Data items:

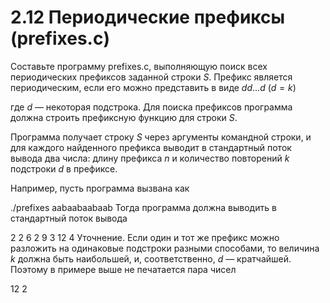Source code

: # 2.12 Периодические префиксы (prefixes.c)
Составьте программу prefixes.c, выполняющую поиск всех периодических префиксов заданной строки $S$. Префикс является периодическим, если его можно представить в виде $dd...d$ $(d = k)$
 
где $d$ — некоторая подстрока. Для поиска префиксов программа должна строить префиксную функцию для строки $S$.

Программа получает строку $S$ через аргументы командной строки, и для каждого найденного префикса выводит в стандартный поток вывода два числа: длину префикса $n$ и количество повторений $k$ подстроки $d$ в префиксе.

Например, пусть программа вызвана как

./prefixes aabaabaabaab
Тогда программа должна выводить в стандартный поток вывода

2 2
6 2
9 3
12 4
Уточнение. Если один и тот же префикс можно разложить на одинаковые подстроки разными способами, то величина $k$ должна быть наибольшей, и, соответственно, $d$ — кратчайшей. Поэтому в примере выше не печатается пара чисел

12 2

▶ **Work item**
Transcribe each line of the data above, unaltered, from the one where "Периодические префиксы (prefixes.c)" appears to the one where "где $d$ — некоторая" appears, inclusive of both.

▶ **Completed task**
: # 2.12 Периодические префиксы (prefixes.c)
Составьте программу prefixes.c, выполняющую поиск всех периодических префиксов заданной строки $S$. Префикс является периодическим, если его можно представить в виде $dd...d$ $(d = k)$
 
где $d$ — некоторая подстрока. Для поиска префиксов программа должна строить префиксную функцию для строки $S$.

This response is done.